WHAT IS EXPECTED: For each line below, return an exact copy.

PROVIDED DATA:
● ● ●

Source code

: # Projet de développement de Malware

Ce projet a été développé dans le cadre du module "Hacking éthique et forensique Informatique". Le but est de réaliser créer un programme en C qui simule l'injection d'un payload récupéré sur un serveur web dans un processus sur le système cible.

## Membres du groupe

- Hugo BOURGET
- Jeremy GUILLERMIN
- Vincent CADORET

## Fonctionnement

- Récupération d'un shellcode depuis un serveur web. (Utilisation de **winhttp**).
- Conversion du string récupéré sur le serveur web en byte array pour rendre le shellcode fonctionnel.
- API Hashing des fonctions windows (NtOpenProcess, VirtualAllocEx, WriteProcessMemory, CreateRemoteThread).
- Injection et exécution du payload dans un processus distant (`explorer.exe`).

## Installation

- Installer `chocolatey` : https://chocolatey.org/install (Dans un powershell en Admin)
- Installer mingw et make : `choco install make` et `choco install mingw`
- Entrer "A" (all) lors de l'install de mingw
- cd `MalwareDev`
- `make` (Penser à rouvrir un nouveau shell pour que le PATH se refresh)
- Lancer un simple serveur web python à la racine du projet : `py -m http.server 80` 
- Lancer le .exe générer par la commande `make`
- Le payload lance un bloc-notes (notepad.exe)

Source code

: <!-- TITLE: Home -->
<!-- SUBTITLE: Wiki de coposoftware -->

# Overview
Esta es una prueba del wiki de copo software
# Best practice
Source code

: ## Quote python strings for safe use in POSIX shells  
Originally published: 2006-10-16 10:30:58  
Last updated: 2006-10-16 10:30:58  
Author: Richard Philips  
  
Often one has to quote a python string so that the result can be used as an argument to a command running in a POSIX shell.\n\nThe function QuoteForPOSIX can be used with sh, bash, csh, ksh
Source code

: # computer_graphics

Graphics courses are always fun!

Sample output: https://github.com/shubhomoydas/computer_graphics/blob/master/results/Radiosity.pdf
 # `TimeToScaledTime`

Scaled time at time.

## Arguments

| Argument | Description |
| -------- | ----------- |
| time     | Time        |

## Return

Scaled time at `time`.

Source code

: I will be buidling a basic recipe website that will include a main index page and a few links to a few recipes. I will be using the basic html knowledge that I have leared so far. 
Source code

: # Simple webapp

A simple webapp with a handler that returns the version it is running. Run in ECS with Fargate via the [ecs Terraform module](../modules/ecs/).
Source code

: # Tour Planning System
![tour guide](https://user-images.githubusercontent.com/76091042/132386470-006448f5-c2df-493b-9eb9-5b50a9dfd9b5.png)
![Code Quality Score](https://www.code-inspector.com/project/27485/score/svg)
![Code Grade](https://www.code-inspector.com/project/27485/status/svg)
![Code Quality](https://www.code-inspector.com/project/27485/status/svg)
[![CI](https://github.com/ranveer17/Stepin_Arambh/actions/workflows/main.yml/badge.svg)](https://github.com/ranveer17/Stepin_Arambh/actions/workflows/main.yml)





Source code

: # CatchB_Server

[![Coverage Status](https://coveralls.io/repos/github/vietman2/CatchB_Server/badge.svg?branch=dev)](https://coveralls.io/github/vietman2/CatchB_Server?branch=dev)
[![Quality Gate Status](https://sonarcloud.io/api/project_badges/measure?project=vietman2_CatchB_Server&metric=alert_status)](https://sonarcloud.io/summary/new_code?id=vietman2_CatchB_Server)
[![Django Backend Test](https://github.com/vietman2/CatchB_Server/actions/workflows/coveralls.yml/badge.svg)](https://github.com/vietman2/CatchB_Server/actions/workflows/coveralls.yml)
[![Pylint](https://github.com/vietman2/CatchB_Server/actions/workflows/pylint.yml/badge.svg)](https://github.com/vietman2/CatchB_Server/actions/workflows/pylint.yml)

● ● ●

OUTPUT:
Source code

: # Projet de développement de Malware

Ce projet a été développé dans le cadre du module "Hacking éthique et forensique Informatique". Le but est de réaliser créer un programme en C qui simule l'injection d'un payload récupéré sur un serveur web dans un processus sur le système cible.

## Membres du groupe

- Hugo BOURGET
- Jeremy GUILLERMIN
- Vincent CADORET

## Fonctionnement

- Récupération d'un shellcode depuis un serveur web. (Utilisation de **winhttp**).
- Conversion du string récupéré sur le serveur web en byte array pour rendre le shellcode fonctionnel.
- API Hashing des fonctions windows (NtOpenProcess, VirtualAllocEx, WriteProcessMemory, CreateRemoteThread).
- Injection et exécution du payload dans un processus distant (`explorer.exe`).

## Installation

- Installer `chocolatey` : https://chocolatey.org/install (Dans un powershell en Admin)
- Installer mingw et make : `choco install make` et `choco install mingw`
- Entrer "A" (all) lors de l'install de mingw
- cd `MalwareDev`
- `make` (Penser à rouvrir un nouveau shell pour que le PATH se refresh)
- Lancer un simple serveur web python à la racine du projet : `py -m http.server 80` 
- Lancer le .exe générer par la commande `make`
- Le payload lance un bloc-notes (notepad.exe)

Source code

: <!-- TITLE: Home -->
<!-- SUBTITLE: Wiki de coposoftware -->

# Overview
Esta es una prueba del wiki de copo software
# Best practice
Source code

: ## Quote python strings for safe use in POSIX shells  
Originally published: 2006-10-16 10:30:58  
Last updated: 2006-10-16 10:30:58  
Author: Richard Philips  
  
Often one has to quote a python string so that the result can be used as an argument to a command running in a POSIX shell.\n\nThe function QuoteForPOSIX can be used with sh, bash, csh, ksh
Source code

: # computer_graphics

Graphics courses are always fun!

Sample output: https://github.com/shubhomoydas/computer_graphics/blob/master/results/Radiosity.pdf
 # `TimeToScaledTime`

Scaled time at time.

## Arguments

| Argument | Description |
| -------- | ----------- |
| time     | Time        |

## Return

Scaled time at `time`.

Source code

: I will be buidling a basic recipe website that will include a main index page and a few links to a few recipes. I will be using the basic html knowledge that I have leared so far. 
Source code

: # Simple webapp

A simple webapp with a handler that returns the version it is running. Run in ECS with Fargate via the [ecs Terraform module](../modules/ecs/).
Source code

: # Tour Planning System
![tour guide](https://user-images.githubusercontent.com/76091042/132386470-006448f5-c2df-493b-9eb9-5b50a9dfd9b5.png)
![Code Quality Score](https://www.code-inspector.com/project/27485/score/svg)
![Code Grade](https://www.code-inspector.com/project/27485/status/svg)
![Code Quality](https://www.code-inspector.com/project/27485/status/svg)
[![CI](https://github.com/ranveer17/Stepin_Arambh/actions/workflows/main.yml/badge.svg)](https://github.com/ranveer17/Stepin_Arambh/actions/workflows/main.yml)





Source code

: # CatchB_Server

[![Coverage Status](https://coveralls.io/repos/github/vietman2/CatchB_Server/badge.svg?branch=dev)](https://coveralls.io/github/vietman2/CatchB_Server?branch=dev)
[![Quality Gate Status](https://sonarcloud.io/api/project_badges/measure?project=vietman2_CatchB_Server&metric=alert_status)](https://sonarcloud.io/summary/new_code?id=vietman2_CatchB_Server)
[![Django Backend Test](https://github.com/vietman2/CatchB_Server/actions/workflows/coveralls.yml/badge.svg)](https://github.com/vietman2/CatchB_Server/actions/workflows/coveralls.yml)
[![Pylint](https://github.com/vietman2/CatchB_Server/actions/workflows/pylint.yml/badge.svg)](https://github.com/vietman2/CatchB_Server/actions/workflows/pylint.yml)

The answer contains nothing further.